Description of the task: Please filter the data below down to the lines holding the string "degree".

Data to process:
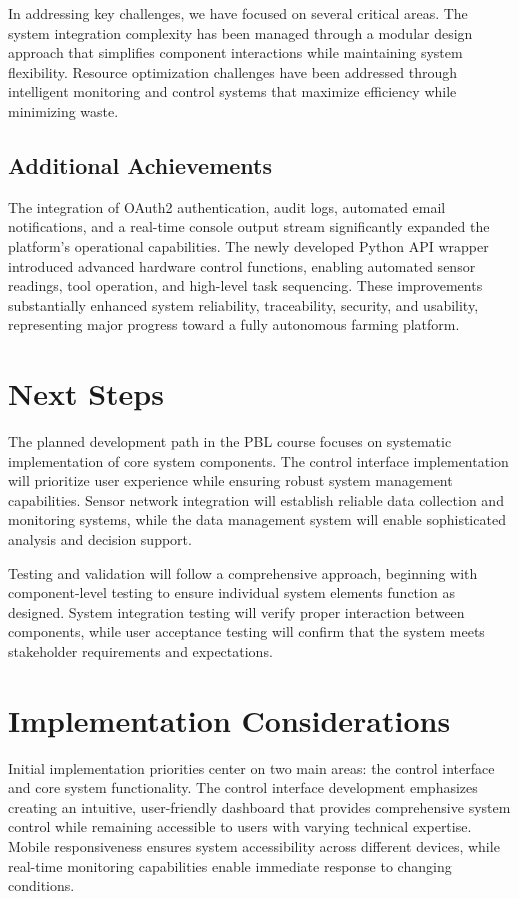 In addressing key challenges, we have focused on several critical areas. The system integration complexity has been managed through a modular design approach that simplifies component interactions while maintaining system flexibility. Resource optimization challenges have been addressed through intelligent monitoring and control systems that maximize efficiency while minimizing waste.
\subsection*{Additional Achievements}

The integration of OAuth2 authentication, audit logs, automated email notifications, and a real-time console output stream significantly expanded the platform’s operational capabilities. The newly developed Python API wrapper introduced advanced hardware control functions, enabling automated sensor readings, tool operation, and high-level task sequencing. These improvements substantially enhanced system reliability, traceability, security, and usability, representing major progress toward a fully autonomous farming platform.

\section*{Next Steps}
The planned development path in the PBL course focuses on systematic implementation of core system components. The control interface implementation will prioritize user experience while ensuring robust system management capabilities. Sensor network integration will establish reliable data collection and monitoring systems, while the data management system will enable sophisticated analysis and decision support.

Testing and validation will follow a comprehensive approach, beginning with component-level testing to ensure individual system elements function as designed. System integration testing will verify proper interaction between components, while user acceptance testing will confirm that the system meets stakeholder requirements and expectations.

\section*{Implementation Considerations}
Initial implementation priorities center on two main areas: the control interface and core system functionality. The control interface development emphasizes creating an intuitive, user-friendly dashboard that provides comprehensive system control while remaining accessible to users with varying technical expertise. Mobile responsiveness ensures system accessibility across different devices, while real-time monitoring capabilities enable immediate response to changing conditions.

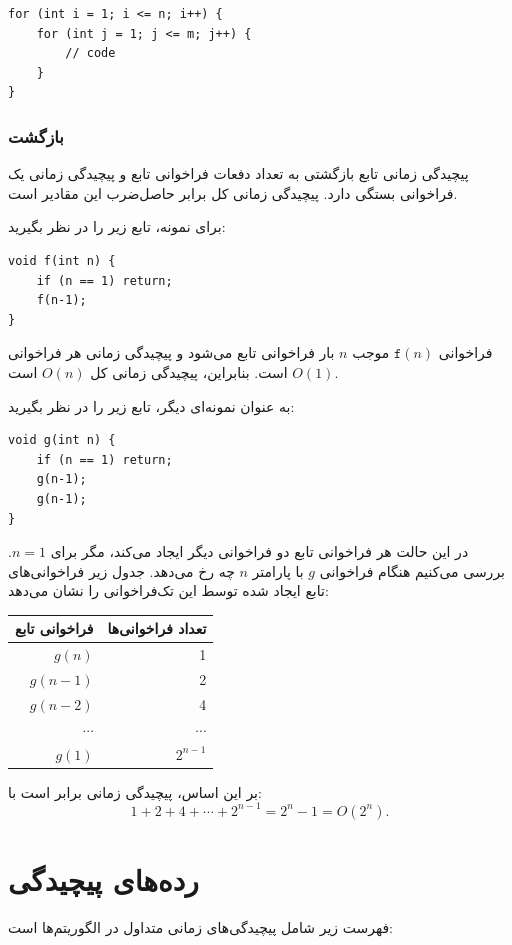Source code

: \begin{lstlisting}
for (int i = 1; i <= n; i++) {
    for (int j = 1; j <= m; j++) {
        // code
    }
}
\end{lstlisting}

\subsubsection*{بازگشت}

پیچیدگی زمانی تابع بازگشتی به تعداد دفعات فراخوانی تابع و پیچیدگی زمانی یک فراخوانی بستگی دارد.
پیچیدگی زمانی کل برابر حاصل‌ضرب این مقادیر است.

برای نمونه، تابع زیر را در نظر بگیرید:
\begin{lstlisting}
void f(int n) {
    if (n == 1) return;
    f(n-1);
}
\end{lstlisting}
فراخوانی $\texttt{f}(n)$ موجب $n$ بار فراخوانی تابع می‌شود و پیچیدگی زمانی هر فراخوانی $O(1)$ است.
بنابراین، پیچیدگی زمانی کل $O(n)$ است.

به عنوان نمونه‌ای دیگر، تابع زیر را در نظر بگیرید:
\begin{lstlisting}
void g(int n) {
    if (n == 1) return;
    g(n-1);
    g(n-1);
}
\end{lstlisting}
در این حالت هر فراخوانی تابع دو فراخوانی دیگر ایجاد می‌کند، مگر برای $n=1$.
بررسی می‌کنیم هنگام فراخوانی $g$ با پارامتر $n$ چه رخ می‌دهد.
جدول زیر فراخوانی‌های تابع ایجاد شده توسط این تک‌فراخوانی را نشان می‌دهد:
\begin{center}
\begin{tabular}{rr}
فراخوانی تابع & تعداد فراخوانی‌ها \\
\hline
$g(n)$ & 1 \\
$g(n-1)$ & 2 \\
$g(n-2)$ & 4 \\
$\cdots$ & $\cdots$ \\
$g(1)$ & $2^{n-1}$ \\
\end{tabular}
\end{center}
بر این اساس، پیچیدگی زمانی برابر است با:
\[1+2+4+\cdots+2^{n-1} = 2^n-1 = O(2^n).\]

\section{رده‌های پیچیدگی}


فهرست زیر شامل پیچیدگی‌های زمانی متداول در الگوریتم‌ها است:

---

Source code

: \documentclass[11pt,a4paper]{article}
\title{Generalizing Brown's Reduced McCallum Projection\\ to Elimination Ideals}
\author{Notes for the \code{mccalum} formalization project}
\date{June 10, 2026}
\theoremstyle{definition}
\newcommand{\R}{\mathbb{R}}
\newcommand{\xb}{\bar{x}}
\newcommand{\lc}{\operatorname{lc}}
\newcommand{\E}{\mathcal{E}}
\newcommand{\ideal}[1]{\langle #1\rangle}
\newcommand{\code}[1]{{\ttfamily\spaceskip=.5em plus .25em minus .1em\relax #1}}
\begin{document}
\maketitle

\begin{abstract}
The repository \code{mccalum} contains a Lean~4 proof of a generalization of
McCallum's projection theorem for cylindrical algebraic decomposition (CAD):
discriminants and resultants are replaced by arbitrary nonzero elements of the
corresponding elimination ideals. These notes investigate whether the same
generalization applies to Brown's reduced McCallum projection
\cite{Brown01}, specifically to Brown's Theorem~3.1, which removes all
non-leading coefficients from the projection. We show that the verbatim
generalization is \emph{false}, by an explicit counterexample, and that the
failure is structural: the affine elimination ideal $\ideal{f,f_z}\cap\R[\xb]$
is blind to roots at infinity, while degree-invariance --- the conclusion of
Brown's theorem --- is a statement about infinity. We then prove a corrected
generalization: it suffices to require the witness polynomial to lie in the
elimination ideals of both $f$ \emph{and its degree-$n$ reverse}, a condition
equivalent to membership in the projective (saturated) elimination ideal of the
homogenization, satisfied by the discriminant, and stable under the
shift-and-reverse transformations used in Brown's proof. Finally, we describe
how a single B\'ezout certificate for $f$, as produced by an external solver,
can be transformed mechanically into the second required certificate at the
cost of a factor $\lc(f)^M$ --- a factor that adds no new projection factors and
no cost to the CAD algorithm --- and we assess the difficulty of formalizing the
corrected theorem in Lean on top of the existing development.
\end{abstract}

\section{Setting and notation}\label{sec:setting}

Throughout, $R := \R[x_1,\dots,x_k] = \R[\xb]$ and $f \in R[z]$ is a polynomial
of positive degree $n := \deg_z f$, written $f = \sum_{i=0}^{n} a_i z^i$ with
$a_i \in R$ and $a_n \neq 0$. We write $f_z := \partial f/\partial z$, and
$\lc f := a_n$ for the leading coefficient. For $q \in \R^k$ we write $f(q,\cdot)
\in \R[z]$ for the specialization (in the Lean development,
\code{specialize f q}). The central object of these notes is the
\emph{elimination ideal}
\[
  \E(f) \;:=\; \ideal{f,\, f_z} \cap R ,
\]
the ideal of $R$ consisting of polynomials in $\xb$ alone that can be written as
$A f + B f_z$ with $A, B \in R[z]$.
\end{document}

Solution:
is blind to roots at infinity, while degree-invariance --- the conclusion of
elimination ideals of both $f$ \emph{and its degree-$n$ reverse}, a condition
of positive degree $n := \deg_z f$, written $f = \sum_{i=0}^{n} a_i z^i$ with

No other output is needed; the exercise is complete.